Soy de las que comulgaba con la estética de Slimane en la época de Dior, y en los comienzos de Saint Laurent. Pero hace mucho, mucho tiempo, que cualquier cosa que presentara me resultaba más de lo mismo, otra vez el rock, otra vez la androginia, otra vez el heroin chic, otra vez y otra vez y otra vez… aburriciones.
Al conglomerado del lujo Kering le convenía un diseñador que entiendiera que el negocio estaba por encima del arte. Slimane era perfecto.
Porque, no nos olvidemos, las grandes empresas de la moda no pretenden impulsar y acoger la sensibilidad, el arte y la creatividad de los diseñadores, quieren gallinas que pongan huevos de oro.
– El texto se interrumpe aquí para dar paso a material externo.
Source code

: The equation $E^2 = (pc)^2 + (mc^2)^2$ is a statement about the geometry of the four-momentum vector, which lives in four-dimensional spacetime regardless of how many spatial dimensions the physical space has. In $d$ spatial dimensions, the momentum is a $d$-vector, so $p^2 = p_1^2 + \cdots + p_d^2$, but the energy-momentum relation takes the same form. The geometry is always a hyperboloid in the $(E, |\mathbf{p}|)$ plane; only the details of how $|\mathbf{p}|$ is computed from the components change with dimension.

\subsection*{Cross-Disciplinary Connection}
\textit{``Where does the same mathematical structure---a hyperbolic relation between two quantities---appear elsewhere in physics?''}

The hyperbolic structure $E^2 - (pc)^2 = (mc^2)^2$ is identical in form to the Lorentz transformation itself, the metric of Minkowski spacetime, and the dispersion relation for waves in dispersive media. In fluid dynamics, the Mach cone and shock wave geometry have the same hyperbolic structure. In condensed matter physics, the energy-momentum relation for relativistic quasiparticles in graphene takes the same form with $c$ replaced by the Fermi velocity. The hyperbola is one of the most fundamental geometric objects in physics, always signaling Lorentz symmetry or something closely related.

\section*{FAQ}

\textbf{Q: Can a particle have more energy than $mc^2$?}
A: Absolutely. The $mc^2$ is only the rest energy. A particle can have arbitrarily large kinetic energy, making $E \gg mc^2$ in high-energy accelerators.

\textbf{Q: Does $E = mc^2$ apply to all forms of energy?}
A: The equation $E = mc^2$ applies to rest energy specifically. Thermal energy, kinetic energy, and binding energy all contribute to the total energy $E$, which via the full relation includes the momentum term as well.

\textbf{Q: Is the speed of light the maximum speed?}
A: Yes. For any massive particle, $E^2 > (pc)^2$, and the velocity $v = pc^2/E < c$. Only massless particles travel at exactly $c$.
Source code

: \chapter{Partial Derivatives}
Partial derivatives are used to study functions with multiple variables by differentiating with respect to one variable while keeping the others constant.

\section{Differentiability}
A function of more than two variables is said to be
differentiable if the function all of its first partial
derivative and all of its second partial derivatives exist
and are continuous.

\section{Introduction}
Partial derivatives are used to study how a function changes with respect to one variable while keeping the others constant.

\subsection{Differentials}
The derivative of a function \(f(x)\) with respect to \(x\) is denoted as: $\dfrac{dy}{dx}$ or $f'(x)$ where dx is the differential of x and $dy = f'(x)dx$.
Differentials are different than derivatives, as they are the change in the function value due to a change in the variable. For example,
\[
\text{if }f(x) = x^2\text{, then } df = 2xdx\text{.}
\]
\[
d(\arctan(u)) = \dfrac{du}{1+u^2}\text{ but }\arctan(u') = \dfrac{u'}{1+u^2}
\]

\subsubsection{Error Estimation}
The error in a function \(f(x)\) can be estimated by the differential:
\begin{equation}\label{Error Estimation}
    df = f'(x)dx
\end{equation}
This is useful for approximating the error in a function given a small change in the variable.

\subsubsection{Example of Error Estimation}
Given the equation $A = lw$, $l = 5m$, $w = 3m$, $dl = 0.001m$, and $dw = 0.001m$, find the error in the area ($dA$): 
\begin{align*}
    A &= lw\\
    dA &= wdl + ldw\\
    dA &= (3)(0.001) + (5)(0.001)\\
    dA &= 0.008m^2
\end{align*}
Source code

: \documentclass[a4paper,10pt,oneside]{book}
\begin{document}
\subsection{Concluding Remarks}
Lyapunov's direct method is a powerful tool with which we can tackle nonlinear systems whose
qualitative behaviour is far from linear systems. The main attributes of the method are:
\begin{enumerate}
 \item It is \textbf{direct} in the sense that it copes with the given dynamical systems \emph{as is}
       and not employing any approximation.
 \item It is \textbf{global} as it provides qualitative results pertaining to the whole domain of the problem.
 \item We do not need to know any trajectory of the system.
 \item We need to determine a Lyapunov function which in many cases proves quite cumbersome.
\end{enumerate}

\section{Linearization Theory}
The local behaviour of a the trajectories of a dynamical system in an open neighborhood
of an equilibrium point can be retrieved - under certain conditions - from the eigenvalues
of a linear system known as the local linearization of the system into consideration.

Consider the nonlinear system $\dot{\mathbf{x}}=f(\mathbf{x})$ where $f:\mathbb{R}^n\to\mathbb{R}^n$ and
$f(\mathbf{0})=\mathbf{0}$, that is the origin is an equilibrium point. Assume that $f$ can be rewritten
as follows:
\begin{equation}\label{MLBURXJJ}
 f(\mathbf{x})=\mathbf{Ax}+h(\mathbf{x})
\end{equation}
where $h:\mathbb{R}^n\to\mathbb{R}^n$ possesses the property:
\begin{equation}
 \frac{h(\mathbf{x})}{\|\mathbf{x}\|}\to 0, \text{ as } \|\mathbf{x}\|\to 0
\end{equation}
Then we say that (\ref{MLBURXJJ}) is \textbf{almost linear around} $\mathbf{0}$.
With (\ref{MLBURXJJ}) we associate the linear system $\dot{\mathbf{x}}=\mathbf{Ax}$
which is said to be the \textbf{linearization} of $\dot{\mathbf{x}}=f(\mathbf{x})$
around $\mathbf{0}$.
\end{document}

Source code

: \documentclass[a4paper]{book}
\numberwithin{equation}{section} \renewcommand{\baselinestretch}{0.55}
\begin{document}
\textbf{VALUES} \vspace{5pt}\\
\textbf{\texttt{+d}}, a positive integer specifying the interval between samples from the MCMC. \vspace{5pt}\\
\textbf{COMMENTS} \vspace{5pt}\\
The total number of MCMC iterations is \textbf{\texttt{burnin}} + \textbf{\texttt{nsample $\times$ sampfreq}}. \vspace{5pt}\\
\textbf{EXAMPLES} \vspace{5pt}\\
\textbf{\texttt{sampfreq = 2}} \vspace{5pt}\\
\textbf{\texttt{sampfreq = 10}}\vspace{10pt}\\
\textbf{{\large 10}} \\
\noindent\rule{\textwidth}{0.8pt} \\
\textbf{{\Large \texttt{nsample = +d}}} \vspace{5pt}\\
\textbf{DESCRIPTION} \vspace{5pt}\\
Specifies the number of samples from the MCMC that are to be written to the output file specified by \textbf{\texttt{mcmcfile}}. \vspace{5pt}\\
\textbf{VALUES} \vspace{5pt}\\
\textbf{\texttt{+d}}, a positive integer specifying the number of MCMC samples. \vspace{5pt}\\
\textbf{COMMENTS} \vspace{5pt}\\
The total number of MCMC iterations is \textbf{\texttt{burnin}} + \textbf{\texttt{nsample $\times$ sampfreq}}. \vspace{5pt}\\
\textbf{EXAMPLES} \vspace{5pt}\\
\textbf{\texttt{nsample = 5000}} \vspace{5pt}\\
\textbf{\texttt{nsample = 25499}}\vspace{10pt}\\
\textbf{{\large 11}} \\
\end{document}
A algunas les cuesta más, y terminan arrastrando problemas mentales y de adicción (para crear hay que sufrir), y otras saben cumplir su función, pero sin grandes alardes. Son las listas, las que se saben proteger, las que saben que más pronto que tarde terminarán en la cazuela, y como cuentan con ello, se saben retirar.
Slimane es muy inteligente. Ha cumplido de sobra con lo que le exigían. Y ha cultivado en paralelo muchas otras vías en las que expresar su vena creativa. Podemos imaginarle diciendo en voz alta «a mí no me pagan para esto», y saliendo con toda la dignidad del despacho de François-Henri Pinault.
Pero al negocio del lujo cada vez le cuesta más encontrar slimanes, fords y jacobs. Cualquiera que se arriesgue a trabajar para ellos (‘para’, que no ‘con’), sabe que le exprimirán hasta que no quede absolutamente nada, ni persona ni artista, después de que le den la patada.
A Slimane ya se lo tiene que estar rifando la competencia. Se rumorea que su próxima aventura será Chanel. Si es así, asistiremos al auténtico fin de una era (casi me atrevería a decir a un parricidio), porque sin Lagerfeld ¿Quién nos queda (vivo)?